Exercise goal – Drop all images and give the records again exactly.

════════════════════

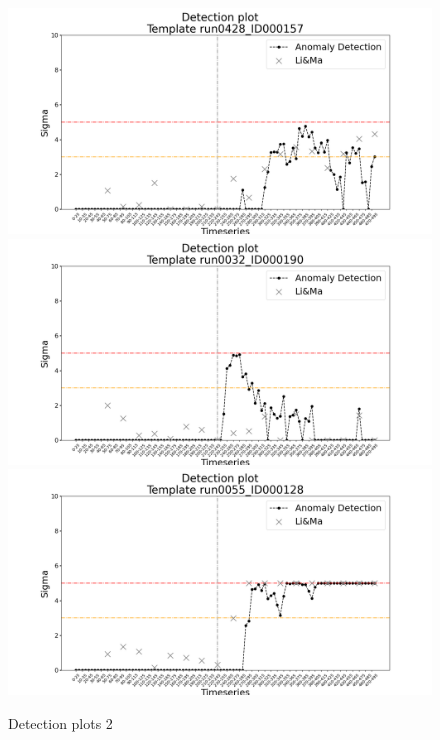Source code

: \begin{figure}[!htb]
    \includegraphics[width=1\textwidth]{figures/experiments/detection_plots/detection_plot_run0428_ID000157_testset_e.png}\hfill
    \\[\smallskipamount]

    \includegraphics[width=1\textwidth]{figures/experiments/detection_plots/detection_plot_run0032_ID000190_testset_e.png}\hfill
    \\[\smallskipamount]
    
    \includegraphics[width=1\textwidth]{figures/experiments/detection_plots/detection_plot_run0055_ID000128_testset_e.png}\hfill
    \\[\smallskipamount]
    \caption{Detection plots 2}\label{fig:detection-plots-2}
\end{figure}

════════════════════

Response –
Source code

: \begin{figure}[!htb]
    \includegraphics[width=1\textwidth]{figures/experiments/detection_plots/detection_plot_run0428_ID000157_testset_e.png}\hfill
    \\[\smallskipamount]

    \includegraphics[width=1\textwidth]{figures/experiments/detection_plots/detection_plot_run0032_ID000190_testset_e.png}\hfill
    \\[\smallskipamount]
    
    \includegraphics[width=1\textwidth]{figures/experiments/detection_plots/detection_plot_run0055_ID000128_testset_e.png}\hfill
    \\[\smallskipamount]
    \caption{Detection plots 2}\label{fig:detection-plots-2}
\end{figure}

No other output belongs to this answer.